Minimal saya sendiri, belum pernah mengetahui ada orang Indonesia yang ma(mp)u membawa ideologi Pancasila sejauh Assange pake “A” membawa ideologi sosialisme libertarian alias anarkisme menjadi gerakan cypherpunk. Cypherpunk ini, adalah sebuah gerakan di dunia sistem informasi, menggunakan pemrograman tingkat dewa dan bertujuan untuk memberikan ruang privasi bagi individu dalam berselancar di dunia maya.
Teknik komputasi yang mereka gunakan adalah kriptologi. Sebagai gambaran umum saja, bahwa kriptologi itu dalam dunia sistem jaringan, merupakan penggunaan bahasa pengkodean atau enkripsi, untuk melindungi pengguna internet dari orang lain. Pada konteks cypherpunk di AS ini, orang lain yang dimaksud adalah pemerintah AS.
Selama ini, kode-kode enkripsi dipegang oleh pemerintah. Hal ini memberikan celah yang membuat individu tidak bebas dalam berselancar di dunia maya. Dengan menciptakan kode enkripsi sendiri, maka individu tak perlu bergantung ke pemerintah.
Para anggota chyperpunk berkeyakinan bahwa kebebasan berinternet dimiliki oleh setiap orang, sehingga negara tak berhak mengakses informasi individu yang ada di ruang privasinya. Semangat ala-ala anarkisme ini mereka lakukan juga dengan cara membongkar rahasia negara, sampai FBI. Dengan cara itu, ia yakin bahwa negara akan runtuh dengan sendirinya, sesuai dengan tujuan utama anarkisme.
Tak banyak literasi Indonesia yang membahas tentang cypherpunk. Namun, beberapa sumber menyebutkan bahwa bibit-bibit chyperpunk lahir pada tahun 1990-an. Memang terbilang masih muda, tapi seandainya saat bibit-bibit baru chyperpunk tumbuh saya sudah dewasa, bisa dipastikan saya masih belum bisa mengoperasikan internet.

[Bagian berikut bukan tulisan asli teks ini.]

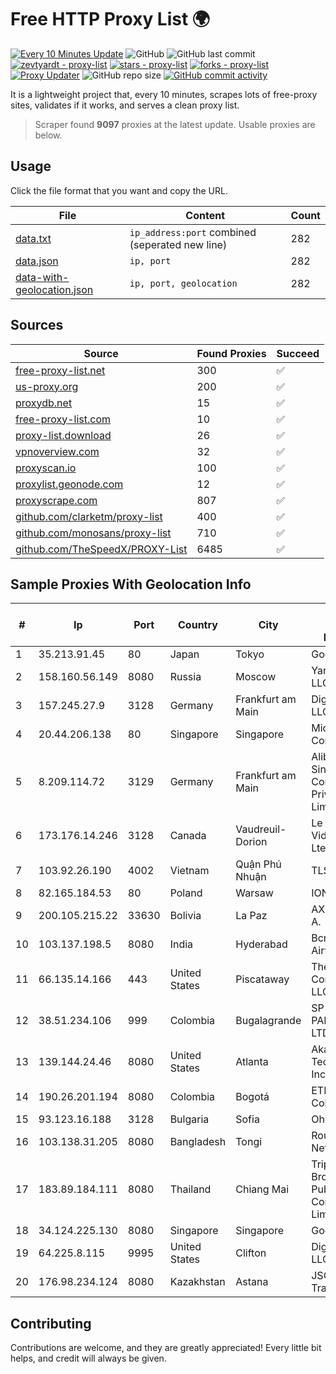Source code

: 
# Free HTTP Proxy List 🌍

[![Every 10 Minutes Update](https://github.com/mertguvencli/http-proxy-list/actions/workflows/main.yml/badge.svg?branch=main)](https://github.com/mertguvencli/http-proxy-list/actions/workflows/main.yml)
![GitHub](https://img.shields.io/github/license/mertguvencli/http-proxy-list)
![GitHub last commit](https://img.shields.io/github/last-commit/mertguvencli/http-proxy-list)
[![zevtyardt - proxy-list](https://img.shields.io/static/v1?label=zevtyardt&message=proxy-list&color=blue&logo=github)](https://github.com/zevtyardt/proxy-list "Go to GitHub repo")
[![stars - proxy-list](https://img.shields.io/github/stars/zevtyardt/proxy-list?style=social)](https://github.com/zevtyardt/proxy-list)
[![forks - proxy-list](https://img.shields.io/github/forks/zevtyardt/proxy-list?style=social)](https://github.com/zevtyardt/proxy-list)
[![Proxy Updater](https://github.com/zevtyardt/proxy-list/workflows/Proxy%20Updater/badge.svg)](https://github.com/zevtyardt/proxy-list/actions?query=workflow:"Proxy+Updater")
![GitHub repo size](https://img.shields.io/github/repo-size/zevtyardt/proxy-list)
[![GitHub commit activity](https://img.shields.io/github/commit-activity/m/zevtyardt/proxy-list?logo=commits)](https://github.com/zevtyardt/proxy-list/commits/main)

It is a lightweight project that, every 10 minutes, scrapes lots of free-proxy sites, validates if it works, and serves a clean proxy list.

> Scraper found **9097** proxies at the latest update. Usable proxies are below.

## Usage

Click the file format that you want and copy the URL.

|File|Content|Count|
|----|-------|-----|
|[data.txt](https://raw.githubusercontent.com/mertguvencli/http-proxy-list/main/proxy-list/data.txt)|`ip_address:port` combined (seperated new line)|282|
|[data.json](https://raw.githubusercontent.com/mertguvencli/http-proxy-list/main/proxy-list/data.json)|`ip, port`|282|
|[data-with-geolocation.json](https://raw.githubusercontent.com/mertguvencli/http-proxy-list/main/proxy-list/data-with-geolocation.json)|`ip, port, geolocation`|282|

## Sources

|Source|Found Proxies|Succeed|
|------|-------------|-------|
|[free-proxy-list.net](https://free-proxy-list.net)|300|✅|
|[us-proxy.org](https://www.us-proxy.org)|200|✅|
|[proxydb.net](http://proxydb.net)|15|✅|
|[free-proxy-list.com](https://free-proxy-list.com/?page=&port=&type%5B%5D=http&type%5B%5D=https&up_time=0&search=Search)|10|✅|
|[proxy-list.download](https://www.proxy-list.download/HTTP)|26|✅|
|[vpnoverview.com](https://vpnoverview.com/privacy/anonymous-browsing/free-proxy-servers)|32|✅|
|[proxyscan.io](https://www.proxyscan.io)|100|✅|
|[proxylist.geonode.com](https://proxylist.geonode.com/api/proxy-list?limit=300&page=1&sort_by=lastChecked&sort_type=desc&protocols=http,https)|12|✅|
|[proxyscrape.com](https://api.proxyscrape.com/v2/?request=displayproxies&protocol=http&timeout=10000&country=all&ssl=all&anonymity=all)|807|✅|
|[github.com/clarketm/proxy-list](https://raw.githubusercontent.com/clarketm/proxy-list/master/proxy-list-raw.txt)|400|✅|
|[github.com/monosans/proxy-list](https://raw.githubusercontent.com/monosans/proxy-list/main/proxies/http.txt)|710|✅|
|[github.com/TheSpeedX/PROXY-List](https://raw.githubusercontent.com/TheSpeedX/PROXY-List/master/http.txt)|6485|✅|


## Sample Proxies With Geolocation Info

|#|Ip|Port|Country|City|Internet Service Provider|
|-|--|----|-------|----|-------------------------|
|1|35.213.91.45|80|Japan|Tokyo|Google LLC|
|2|158.160.56.149|8080|Russia|Moscow|Yandex.Cloud LLC|
|3|157.245.27.9|3128|Germany|Frankfurt am Main|DigitalOcean, LLC|
|4|20.44.206.138|80|Singapore|Singapore|Microsoft Corporation|
|5|8.209.114.72|3129|Germany|Frankfurt am Main|Alibaba.com Singapore E-Commerce Private Limited|
|6|173.176.14.246|3128|Canada|Vaudreuil-Dorion|Le Groupe Videotron Ltee|
|7|103.92.26.190|4002|Vietnam|Quận Phú Nhuận|TLSOFT|
|8|82.165.184.53|80|Poland|Warsaw|IONOS SE|
|9|200.105.215.22|33630|Bolivia|La Paz|AXS Bolivia S. A.|
|10|103.137.198.5|8080|India|Hyderabad|Bcm Airwaysroute|
|11|66.135.14.166|443|United States|Piscataway|The Constant Company, LLC|
|12|38.51.234.106|999|Colombia|Bugalagrande|SP SISTEMAS PALACIOS LTDA|
|13|139.144.24.46|8080|United States|Atlanta|Akamai Technologies, Inc.|
|14|190.26.201.194|8080|Colombia|Bogotá|ETB - Colombia|
|15|93.123.16.188|3128|Bulgaria|Sofia|Ohost LLC|
|16|103.138.31.205|8080|Bangladesh|Tongi|Round Network|
|17|183.89.184.111|8080|Thailand|Chiang Mai|Triple T Broadband Public Company Limited|
|18|34.124.225.130|8080|Singapore|Singapore|Google LLC|
|19|64.225.8.115|9995|United States|Clifton|DigitalOcean, LLC|
|20|176.98.234.124|8080|Kazakhstan|Astana|JSC Transtelecom|



## Contributing

Contributions are welcome, and they are greatly appreciated! Every
little bit helps, and credit will always be given.

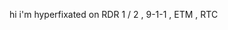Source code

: hi i'm hyperfixated on RDR 1 / 2 , 9-1-1 , ETM , RTC
<!---
1rishTerrier/1rishTerrier is a ✨ special ✨ repository because its `README.md` (this file) appears on your GitHub profile.
You can click the Preview link to take a look at your changes.
--->
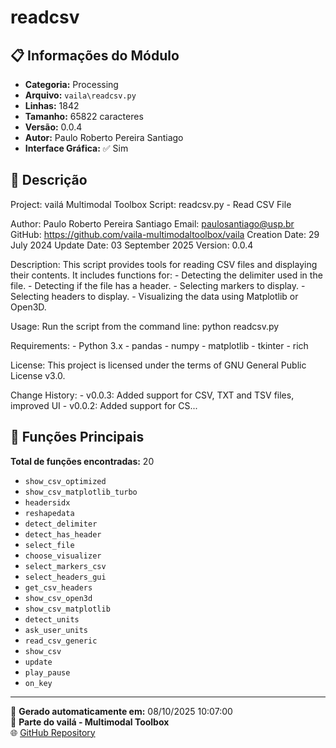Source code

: # readcsv

## 📋 Informações do Módulo

- **Categoria:** Processing
- **Arquivo:** `vaila\readcsv.py`
- **Linhas:** 1842
- **Tamanho:** 65822 caracteres
- **Versão:** 0.0.4
- **Autor:** Paulo Roberto Pereira Santiago
- **Interface Gráfica:** ✅ Sim

## 📖 Descrição


Project: vailá Multimodal Toolbox
Script: readcsv.py - Read CSV File

Author: Paulo Roberto Pereira Santiago
Email: paulosantiago@usp.br
GitHub: https://github.com/vaila-multimodaltoolbox/vaila
Creation Date: 29 July 2024
Update Date: 03 September 2025
Version: 0.0.4

Description:
    This script provides tools for reading CSV files and displaying their contents.
    It includes functions for:
    - Detecting the delimiter used in the file.
    - Detecting if the file has a header.
    - Selecting markers to display.
    - Selecting headers to display.
    - Visualizing the data using Matplotlib or Open3D.

Usage:
    Run the script from the command line:
        python readcsv.py

Requirements:
    - Python 3.x
    - pandas
    - numpy
    - matplotlib
    - tkinter
    - rich

License:
    This project is licensed under the terms of GNU General Public License v3.0.

Change History:
    - v0.0.3: Added support for CSV, TXT and TSV files, improved UI
    - v0.0.2: Added support for CS...

## 🔧 Funções Principais

**Total de funções encontradas:** 20

- `show_csv_optimized`
- `show_csv_matplotlib_turbo`
- `headersidx`
- `reshapedata`
- `detect_delimiter`
- `detect_has_header`
- `select_file`
- `choose_visualizer`
- `select_markers_csv`
- `select_headers_gui`
- `get_csv_headers`
- `show_csv_open3d`
- `show_csv_matplotlib`
- `detect_units`
- `ask_user_units`
- `read_csv_generic`
- `show_csv`
- `update`
- `play_pause`
- `on_key`




---

📅 **Gerado automaticamente em:** 08/10/2025 10:07:00  
🔗 **Parte do vailá - Multimodal Toolbox**  
🌐 [GitHub Repository](https://github.com/vaila-multimodaltoolbox/vaila)
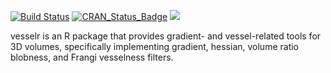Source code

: [![Build Status](https://travis-ci.org/jdwor/vesselr.svg?branch=master)](https://travis-ci.org/jdwor/vesselr)
[![CRAN_Status_Badge](http://www.r-pkg.org/badges/version/vesselr)](http://cran.rstudio.com/web/packages/vesselr/index.html)
[![](http://cranlogs.r-pkg.org/badges/grand-total/vesselr)](http://cran.rstudio.com/web/packages/vesselr/index.html)

vesselr is an R package that provides gradient- and vessel-related tools for 3D volumes, specifically implementing gradient, hessian, volume ratio blobness, and Frangi vesselness filters.
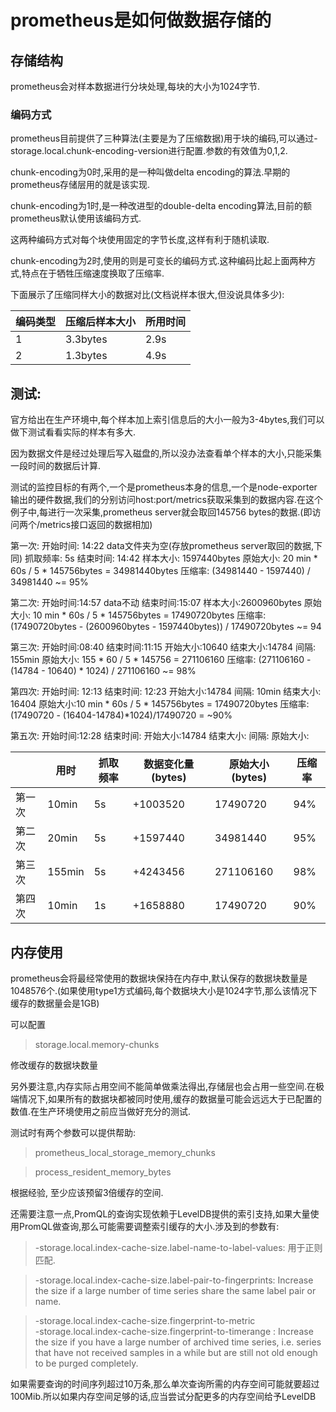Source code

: # prometheus是如何做数据存储的


## 存储结构

prometheus会对样本数据进行分块处理,每块的大小为1024字节.

### 编码方式

prometheus目前提供了三种算法(主要是为了压缩数据)用于块的编码,可以通过-storage.local.chunk-encoding-version进行配置.参数的有效值为0,1,2.

chunk-encoding为0时,采用的是一种叫做delta encoding的算法.早期的prometheus存储层用的就是该实现.

chunk-encoding为1时,是一种改进型的double-delta encoding算法,目前的额prometheus默认使用该编码方式.

这两种编码方式对每个块使用固定的字节长度,这样有利于随机读取.

chunk-encoding为2时,使用的则是可变长的编码方式.这种编码比起上面两种方式,特点在于牺牲压缩速度换取了压缩率.

下面展示了压缩同样大小的数据对比(文档说样本很大,但没说具体多少):

|编码类型|压缩后样本大小|所用时间|
|-------|----------|------|
|1      | 3.3bytes | 2.9s|
|2      |1.3bytes  |4.9s|


## 测试:

官方给出在生产环境中,每个样本加上索引信息后的大小一般为3-4bytes,我们可以做下测试看看实际的样本有多大.

因为数据文件是经过处理后写入磁盘的,所以没办法查看单个样本的大小,只能采集一段时间的数据后计算.

测试的监控目标的有两个,一个是prometheus本身的信息,一个是node-exporter输出的硬件数据,我们的分别访问host:port/metrics获取采集到的数据内容.在这个例子中,每进行一次采集,prometheus server就会取回145756 bytes的数据.(即访问两个/metrics接口返回的数据相加)


第一次:
开始时间: 14:22
data文件夹为空(存放prometheus server取回的数据,下同)
抓取频率: 5s
结束时间: 14:42
样本大小: 1597440bytes
原始大小: 20 min * 60s / 5 * 145756bytes = 34981440bytes
压缩率: (34981440 - 1597440) / 34981440 ~= 95%


第二次:
开始时间:14:57
data不动
结束时间:15:07
样本大小:2600960bytes
原始大小: 10 min * 60s / 5 * 145756bytes = 17490720bytes
压缩率: (17490720bytes - (2600960bytes - 1597440bytes)) / 17490720bytes ~= 94

<!--第三次:
开始时间:15:23
结束时间:17:03
间隔:   100min
结束大小:7720960bytes
原始大小: 100min * 60s / 5 * 145756bytes = 174907200bytes
压缩率: (174907200 - (7720960 - 2600960)) / 174907200 ~= 97%-->


第三次:
开始时间:08:40
结束时间:11:15
开始大小:10640
结束大小:14784
间隔: 155min
原始大小: 155 * 60 / 5 * 145756 = 271106160
压缩率: (271106160 -  (14784 - 10640) * 1024)  / 271106160 ~= 98%

第四次:
开始时间: 12:13
结束时间: 12:23
开始大小:14784
间隔: 10min
结束大小: 16404
原始大小:10 min * 60s / 5 * 145756bytes = 17490720bytes
压缩率: (17490720 - (16404-14784)*1024)/17490720 = ~90%

第五次:
开始时间:12:28
结束时间:
开始大小:14784
结束大小:
间隔:
原始大小:


|      |用时   |抓取频率  |数据变化量(bytes)|原始大小(bytes)|压缩率|
|------|------|---------|---------------|----------------|-----|
|第一次 |10min |5s       |+1003520       |17490720        | 94% |
|第二次 |20min |5s       |+1597440       |34981440        | 95% |
|第三次 |155min|5s       |+4243456       |271106160       | 98% |
|第四次 |10min |1s       |+1658880       |17490720        | 90% |



## 内存使用  

prometheus会将最经常使用的数据块保持在内存中,默认保存的数据块数量是1048576个.(如果使用type1方式编码,每个数据块大小是1024字节,那么该情况下缓存的数据量会是1GB)

可以配置
> storage.local.memory-chunks

修改缓存的数据块数量

另外要注意,内存实际占用空间不能简单做乘法得出,存储层也会占用一些空间.在极端情况下,如果所有的数据块都被同时使用,缓存的数据量可能会远远大于已配置的数值.在生产环境使用之前应当做好充分的测试.

测试时有两个参数可以提供帮助:
> prometheus_local_storage_memory_chunks 

> process_resident_memory_bytes

根据经验, 至少应该预留3倍缓存的空间.


还需要注意一点,PromQL的查询实现依赖于LevelDB提供的索引支持,如果大量使用PromQL做查询,那么可能需要调整索引缓存的大小.涉及到的参数有:

> -storage.local.index-cache-size.label-name-to-label-values: 用于正则匹配.

> -storage.local.index-cache-size.label-pair-to-fingerprints: Increase the size if a large number of time series share the same label pair or name.



> -storage.local.index-cache-size.fingerprint-to-metric  
> -storage.local.index-cache-size.fingerprint-to-timerange :
> Increase the size if you have a large number of archived time series, i.e. series that have not received samples in a while but are still not old enough to be purged completely.

 如果需要查询的时间序列超过10万条,那么单次查询所需的内存空间可能就要超过100Mib.所以如果内存空间足够的话,应当尝试分配更多的内存空间给予LevelDB
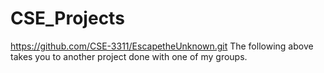 # CSE_Projects
https://github.com/CSE-3311/EscapetheUnknown.git
The following above takes you to another project done with one of my groups.
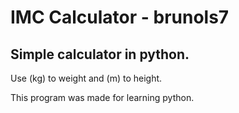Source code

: # IMC Calculator - brunols7
## Simple calculator in python. 

<p>Use (kg) to weight and (m) to height.</p>
<p>This program was made for learning python.</p>
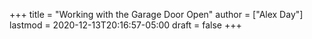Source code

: +++
title = "Working with the Garage Door Open"
author = ["Alex Day"]
lastmod = 2020-12-13T20:16:57-05:00
draft = false
+++
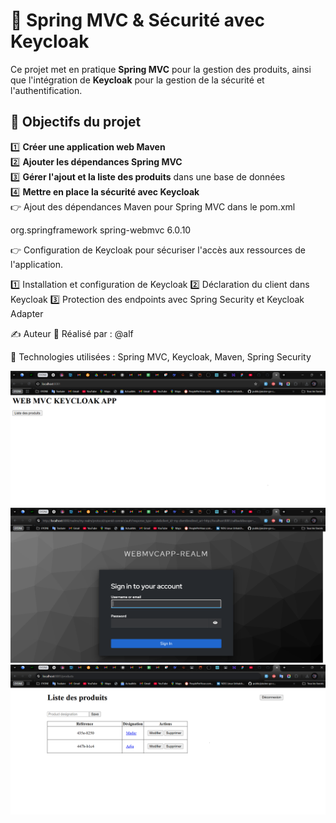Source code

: # 🚀 Spring MVC & Sécurité avec Keycloak  

Ce projet met en pratique **Spring MVC** pour la gestion des produits, ainsi que l'intégration de **Keycloak** pour la gestion de la sécurité et l'authentification.  

## 📌 Objectifs du projet  

1️⃣ **Créer une application web Maven**  
2️⃣ **Ajouter les dépendances Spring MVC**  
3️⃣ **Gérer l'ajout et la liste des produits** dans une base de données  
4️⃣ **Mettre en place la sécurité avec Keycloak**  
👉 Ajout des dépendances Maven pour Spring MVC dans le pom.xml

<dependencies>
    <dependency>
        <groupId>org.springframework</groupId>
        <artifactId>spring-webmvc</artifactId>
        <version>6.0.10</version>
    </dependency>
</dependencies>

👉 Configuration de Keycloak pour sécuriser l'accès aux ressources de l'application.

1️⃣ Installation et configuration de Keycloak
2️⃣ Déclaration du client dans Keycloak
3️⃣ Protection des endpoints avec Spring Security et Keycloak Adapter

✍ Auteur
📌 Réalisé par : @alf

🎯 Technologies utilisées : Spring MVC, Keycloak, Maven, Spring Security

![Img1](captures/A.png)
![Img2](captures/B.png)
![Img3](captures/C.png)

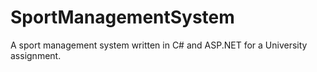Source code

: # SportManagementSystem
A sport management system written in C# and ASP.NET for a University assignment.
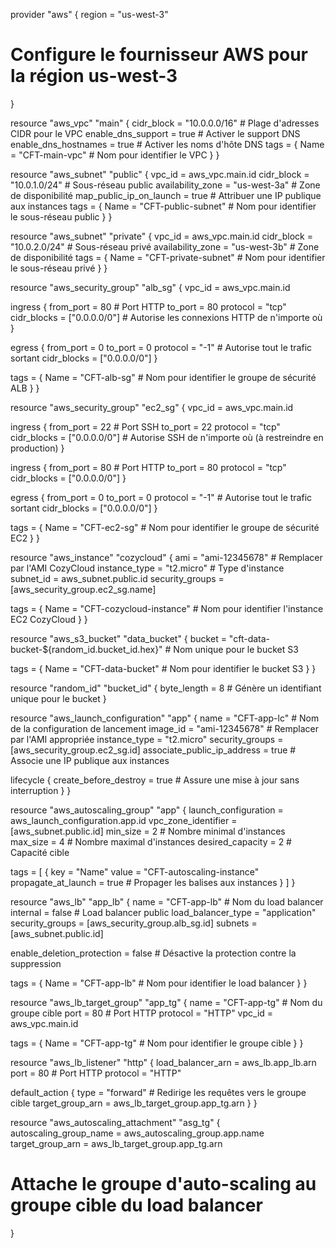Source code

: provider "aws" {
  region = "us-west-3"
  # Configure le fournisseur AWS pour la région us-west-3
}

resource "aws_vpc" "main" {
  cidr_block           = "10.0.0.0/16" # Plage d'adresses CIDR pour le VPC
  enable_dns_support   = true           # Activer le support DNS
  enable_dns_hostnames = true          # Activer les noms d'hôte DNS
  tags = {
    Name = "CFT-main-vpc" # Nom pour identifier le VPC
  }
}

resource "aws_subnet" "public" {
  vpc_id                  = aws_vpc.main.id
  cidr_block              = "10.0.1.0/24" # Sous-réseau public
  availability_zone       = "us-west-3a" # Zone de disponibilité
  map_public_ip_on_launch = true          # Attribuer une IP publique aux instances
  tags = {
    Name = "CFT-public-subnet" # Nom pour identifier le sous-réseau public
  }
}

resource "aws_subnet" "private" {
  vpc_id            = aws_vpc.main.id
  cidr_block        = "10.0.2.0/24" # Sous-réseau privé
  availability_zone = "us-west-3b" # Zone de disponibilité
  tags = {
    Name = "CFT-private-subnet" # Nom pour identifier le sous-réseau privé
  }
}

resource "aws_security_group" "alb_sg" {
  vpc_id = aws_vpc.main.id

  ingress {
    from_port   = 80 # Port HTTP
    to_port     = 80
    protocol    = "tcp"
    cidr_blocks = ["0.0.0.0/0"] # Autorise les connexions HTTP de n'importe où
  }

  egress {
    from_port   = 0
    to_port     = 0
    protocol    = "-1" # Autorise tout le trafic sortant
    cidr_blocks = ["0.0.0.0/0"]
  }

  tags = {
    Name = "CFT-alb-sg" # Nom pour identifier le groupe de sécurité ALB
  }
}

resource "aws_security_group" "ec2_sg" {
  vpc_id = aws_vpc.main.id

  ingress {
    from_port   = 22 # Port SSH
    to_port     = 22
    protocol    = "tcp"
    cidr_blocks = ["0.0.0.0/0"] # Autorise SSH de n'importe où (à restreindre en production)
  }

  ingress {
    from_port   = 80 # Port HTTP
    to_port     = 80
    protocol    = "tcp"
    cidr_blocks = ["0.0.0.0/0"]
  }

  egress {
    from_port   = 0
    to_port     = 0
    protocol    = "-1" # Autorise tout le trafic sortant
    cidr_blocks = ["0.0.0.0/0"]
  }

  tags = {
    Name = "CFT-ec2-sg" # Nom pour identifier le groupe de sécurité EC2
  }
}

resource "aws_instance" "cozycloud" {
  ami           = "ami-12345678" # Remplacer par l'AMI CozyCloud
  instance_type = "t2.micro"     # Type d'instance
  subnet_id     = aws_subnet.public.id
  security_groups = [aws_security_group.ec2_sg.name]

  tags = {
    Name = "CFT-cozycloud-instance" # Nom pour identifier l'instance EC2 CozyCloud
  }
}

resource "aws_s3_bucket" "data_bucket" {
  bucket = "cft-data-bucket-${random_id.bucket_id.hex}" # Nom unique pour le bucket S3

  tags = {
    Name = "CFT-data-bucket" # Nom pour identifier le bucket S3
  }
}

resource "random_id" "bucket_id" {
  byte_length = 8 # Génère un identifiant unique pour le bucket
}

resource "aws_launch_configuration" "app" {
  name          = "CFT-app-lc" # Nom de la configuration de lancement
  image_id      = "ami-12345678" # Remplacer par l'AMI appropriée
  instance_type = "t2.micro"
  security_groups = [aws_security_group.ec2_sg.id]
  associate_public_ip_address = true # Associe une IP publique aux instances

  lifecycle {
    create_before_destroy = true # Assure une mise à jour sans interruption
  }
}

resource "aws_autoscaling_group" "app" {
  launch_configuration = aws_launch_configuration.app.id
  vpc_zone_identifier  = [aws_subnet.public.id]
  min_size             = 2 # Nombre minimal d'instances
  max_size             = 4 # Nombre maximal d'instances
  desired_capacity     = 2 # Capacité cible

  tags = [
    {
      key                 = "Name"
      value               = "CFT-autoscaling-instance"
      propagate_at_launch = true # Propager les balises aux instances
    }
  ]
}

resource "aws_lb" "app_lb" {
  name               = "CFT-app-lb" # Nom du load balancer
  internal           = false         # Load balancer public
  load_balancer_type = "application"
  security_groups    = [aws_security_group.alb_sg.id]
  subnets            = [aws_subnet.public.id]

  enable_deletion_protection = false # Désactive la protection contre la suppression

  tags = {
    Name = "CFT-app-lb" # Nom pour identifier le load balancer
  }
}

resource "aws_lb_target_group" "app_tg" {
  name     = "CFT-app-tg" # Nom du groupe cible
  port     = 80           # Port HTTP
  protocol = "HTTP"
  vpc_id   = aws_vpc.main.id

  tags = {
    Name = "CFT-app-tg" # Nom pour identifier le groupe cible
  }
}

resource "aws_lb_listener" "http" {
  load_balancer_arn = aws_lb.app_lb.arn
  port              = 80 # Port HTTP
  protocol          = "HTTP"

  default_action {
    type             = "forward" # Redirige les requêtes vers le groupe cible
    target_group_arn = aws_lb_target_group.app_tg.arn
  }
}

resource "aws_autoscaling_attachment" "asg_tg" {
  autoscaling_group_name = aws_autoscaling_group.app.name
  target_group_arn       = aws_lb_target_group.app_tg.arn
  # Attache le groupe d'auto-scaling au groupe cible du load balancer
}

Di sinilah kesenjangan antara masyarakat Indonesia dengan AS tampak jelas. Anarkisme dan Pancasila itu sama-sama ideologi, namun keduanya menjelma dalam bentuk yang jauh sangat berbeda. Assange pake “A”, menunjukan ide kreatifnya dengan melibatkan jati diri anarkisnya ke dalam cypherpunk. Sedangkan Pancasila? Hmm, mungkin kita lain kali bisa membuat bahasa pemograman ulayat dimana simbol-simbolnya bergambar variasi garuda dengan pose lagi eek, makan, pacaran, atau garap skripsi.
Sampai pada pembahasan ini, akhirnya saya merumuskan beberapa ide untuk menjadikan ideologi asli Indonesia ini selangkah lebih maju. Di antaranya, mengumpulkan koin agar Assange pake “A” mau datang ke Indonesia dan membuat Tagar #koin4ssange (“4” bisa dibaca “for” dan juga “A”). Atau biar lebih simpel, kita buat petisi bertuliskan “Om Sange, Pancasila Butuh Kamu Om!” lalu ditandatangani oleh orang-orang Indonesia. Itu pasti efektif, inikan Indonesia!